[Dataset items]
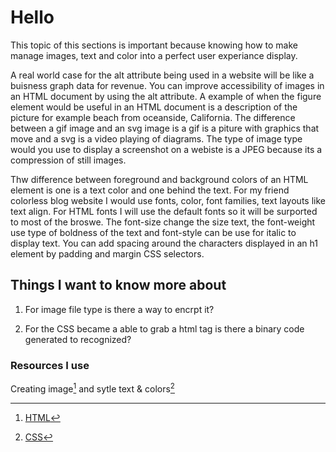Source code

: # Hello

This topic of this sections is important because knowing how to make manage images, text and color into a perfect user experiance display.

A real world case for the alt attribute being used in a website will be like a buisness graph data for revenue. You can improve accessibility of images in an HTML document by using the alt attribute. A example of when the figure element would be useful in an HTML document is a description of the picture for example beach from oceanside, California. The difference between a gif image and an svg image is a gif is a piture with graphics that move and a svg is a video playing of diagrams. The type of image type would you use to display a screenshot on a webiste is a JPEG because its a compression of still images.

Thw difference between foreground and background colors of an HTML element is one is a text color and one behind the text. For my friend colorless blog website I would use fonts, color, font families, text layouts like text align. For HTML fonts I will use the default fonts so it will be surported to most of the broswe. The font-size change the size text, the font-weight use type of boldness of the text and font-style can be use for italic to display text. You can add spacing around the characters displayed in an h1 element by padding and margin CSS selectors.

## Things I want to know more about

1. For image file type is there a way to encrpt it?

2. For the CSS became a able to grab a html tag is there a binary code generated to recognized?

### Resources I use

Creating image[^1] and sytle text & colors[^note]

[^1]: [HTML](https://developer.mozilla.org/en-US/docs/Learn/HTML/Multimedia_and_embedding)
[^note]: [CSS](https://developer.mozilla.org/en-US/docs/Learn/CSS)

| The problem |
The reply must hold exactly the lines from the one containing "1. For image" to the last line of the entries, and nothing more.

| Solution |
1. For image file type is there a way to encrpt it?

2. For the CSS became a able to grab a html tag is there a binary code generated to recognized?

### Resources I use

Creating image[^1] and sytle text & colors[^note]

[^1]: [HTML](https://developer.mozilla.org/en-US/docs/Learn/HTML/Multimedia_and_embedding)
[^note]: [CSS](https://developer.mozilla.org/en-US/docs/Learn/CSS)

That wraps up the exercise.